Victor Hugo and the Romantic Drama

Description

251 pages
Contains Photos, Bibliography, Index
$60.00
ISBN 0-8020-4322-4
DDC 842.7

Year

1998

Contributor

Reviewed by David E. Kemp

David E. Kemp, a former drama professor at Queen’s University, is the
author of The Pleasures and Treasures of the United Kingdom.

Review

Although he is best known for his novels and poetry, Victor Hugo wrote a
number of romantic dramas that essentially overturned French
neoclassical theatre in the 1830s and made a significant contribution to
the techniques of mid–19th-century stagecraft. Halsall’s book, the
first complete treatment of Hugo’s plays to appear in English,
supplements the recent semiotic discoveries of noted French critics by
offering a rhetorical analysis of Hugo’s dramatic theory and practice.
The book offers a history, plot summary, and detailed analysis of all
the dramas from Cromwell and Torquemada to the juvenilia and the epic
melodramas, Les Burgraves.

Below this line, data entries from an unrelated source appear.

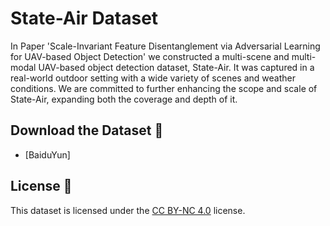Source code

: # State-Air Dataset 

In Paper 'Scale-Invariant Feature Disentanglement via Adversarial Learning for UAV-based Object Detection' we constructed a multi-scene and multi-modal UAV-based object detection  dataset, State-Air. It was captured in a real-world outdoor setting with a wide variety of scenes and weather conditions. We are committed to further enhancing the scope and scale of State-Air, expanding both the coverage and depth of it.

## Download the Dataset 📂

*  [BaiduYun]

## License 🎈
This dataset is licensed under the [CC BY-NC 4.0](https://creativecommons.org/licenses/by/4.0/) license.
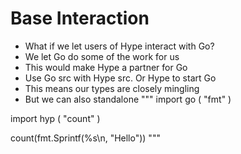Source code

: # Base Interaction
- What if we let users of Hype interact with Go?
- We let Go do some of the work for us
- This would make Hype a partner for Go
- Use Go src with Hype src. Or Hype to start Go
- This means our types are closely mingling
- But we can also standalone
"""
import go (
    "fmt"
)

import hyp (
    "count"
)

count(fmt.Sprintf(%s\n, "Hello"))
"""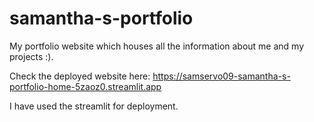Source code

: # samantha-s-portfolio
My portfolio website which houses all the information about me and my projects :).

Check the deployed website here: https://samservo09-samantha-s-portfolio-home-5zaoz0.streamlit.app

I have used the streamlit for deployment. 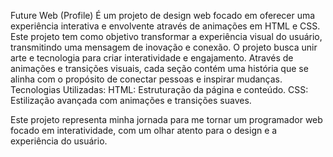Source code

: Future Web (Profile)
É um projeto de design web focado em oferecer uma experiência interativa e envolvente através de animações em HTML e CSS.
Este projeto tem como objetivo transformar a experiência visual do usuário, transmitindo uma mensagem de inovação e conexão.
O projeto busca unir arte e tecnologia para criar interatividade e engajamento.
Através de animações e transições visuais, cada seção contém uma história que se alinha com o propósito de conectar pessoas e inspirar mudanças.
Tecnologias Utilizadas:
HTML: Estruturação da página e conteúdo. 
CSS: Estilização avançada com animações e transições suaves. 

Este projeto representa minha jornada para me tornar um programador web focado em interatividade, com um olhar atento para o design e a experiência do usuário.


















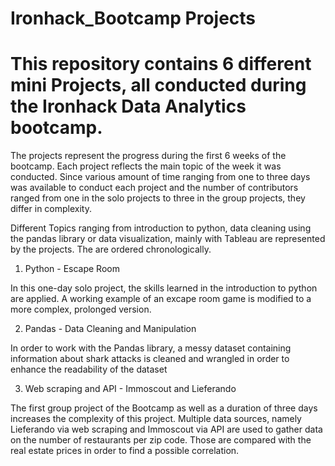 # Ironhack_Bootcamp Projects

# This repository contains 6 different mini Projects, all conducted during the Ironhack Data Analytics bootcamp.
The projects represent the progress during the first 6 weeks of the bootcamp. Each project reflects the main topic of the week it was conducted.
Since various amount of time ranging from one to three days was available to conduct each project and the number of contributors ranged from one
in the solo projects to three in the group projects, they differ in complexity.

Different Topics ranging from introduction to python, data cleaning using the pandas library or data visualization, mainly with Tableau are represented by the projects.
The are ordered chronologically.

1. Python - Escape Room

In this one-day solo project, the skills learned in the introduction to python are applied. A working example of an excape room game is modified to a more complex, prolonged version.

2. Pandas - Data Cleaning and Manipulation

In order to work with the Pandas library, a messy dataset containing information about shark attacks is cleaned and wrangled in order to enhance the readability of the dataset

3. Web scraping and API - Immoscout and Lieferando

The first group project of the Bootcamp as well as a duration of three days increases the complexity of this project. Multiple data sources, namely Lieferando via web scraping and Immoscout via
API are used to gather data on the number of restaurants per zip code. Those are compared with the real estate prices in order to find a possible correlation.





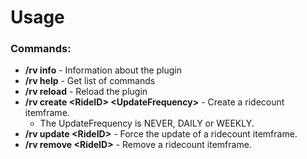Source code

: # Usage

### Commands:

* **/rv info** - Information about the plugin
* **/rv help** - Get list of commands
* **/rv reload** - Reload the plugin
* **/rv create \<RideID> \<UpdateFrequency>** - Create a ridecount itemframe.
  * The UpdateFrequency is NEVER, DAILY or WEEKLY.
* **/rv update \<RideID>** - Force the update of a ridecount itemframe.
* **/rv remove \<RideID>** - Remove a ridecount itemframe.
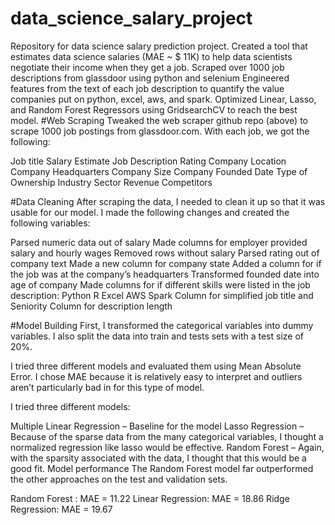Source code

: # data_science_salary_project
Repository for data science salary prediction project.
Created a tool that estimates data science salaries (MAE ~ $ 11K) to help data scientists negotiate their income when they get a job.
Scraped over 1000 job descriptions from glassdoor using python and selenium
Engineered features from the text of each job description to quantify the value companies put on python, excel, aws, and spark.
Optimized Linear, Lasso, and Random Forest Regressors using GridsearchCV to reach the best model.
#Web Scraping
Tweaked the web scraper github repo (above) to scrape 1000 job postings from glassdoor.com. With each job, we got the following:

Job title
Salary Estimate
Job Description
Rating
Company
Location
Company Headquarters
Company Size
Company Founded Date
Type of Ownership
Industry
Sector
Revenue
Competitors

#Data Cleaning
After scraping the data, I needed to clean it up so that it was usable for our model. I made the following changes and created the following variables:

Parsed numeric data out of salary
Made columns for employer provided salary and hourly wages
Removed rows without salary
Parsed rating out of company text
Made a new column for company state
Added a column for if the job was at the company’s headquarters
Transformed founded date into age of company
Made columns for if different skills were listed in the job description:
Python
R
Excel
AWS
Spark
Column for simplified job title and Seniority
Column for description length

#Model Building
First, I transformed the categorical variables into dummy variables. I also split the data into train and tests sets with a test size of 20%.

I tried three different models and evaluated them using Mean Absolute Error. I chose MAE because it is relatively easy to interpret and outliers aren’t particularly bad in for this type of model.

I tried three different models:

Multiple Linear Regression – Baseline for the model
Lasso Regression – Because of the sparse data from the many categorical variables, I thought a normalized regression like lasso would be effective.
Random Forest – Again, with the sparsity associated with the data, I thought that this would be a good fit.
Model performance
The Random Forest model far outperformed the other approaches on the test and validation sets.

Random Forest : MAE = 11.22
Linear Regression: MAE = 18.86
Ridge Regression: MAE = 19.67
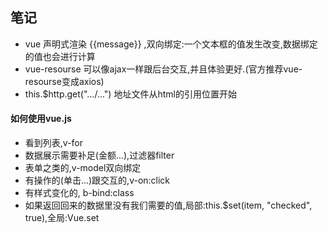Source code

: ## 笔记
- vue 声明式渲染 {{message}} ,双向绑定:一个文本框的值发生改变,数据绑定的值也会进行计算
- vue-resourse 可以像ajax一样跟后台交互,并且体验更好.(官方推荐vue-resourse变成axios)
- this.$http.get(".../...")  地址文件从html的引用位置开始

#### 如何使用vue.js
- 看到列表,v-for
- 数据展示需要补足(金额...),过滤器filter
- 表单之类的,v-model双向绑定
- 有操作的(单击...)跟交互的,v-on:click
- 有样式变化的,  b-bind:class
- 如果返回回来的数据里没有我们需要的值,局部:this.$set(item, "checked", true),全局:Vue.set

Halsall also examines the nature of Hugo’s
practical experiments in staging, the critical response to his dramatic
work, and the ultimate place of that work in the context of French
theatre and the neoclassical genres of comedy and tragedy it supplanted.
Halsall’s well-written, comprehensive, and thoroughly researched study
is a welcome addition to the literature on 19th-century theatre.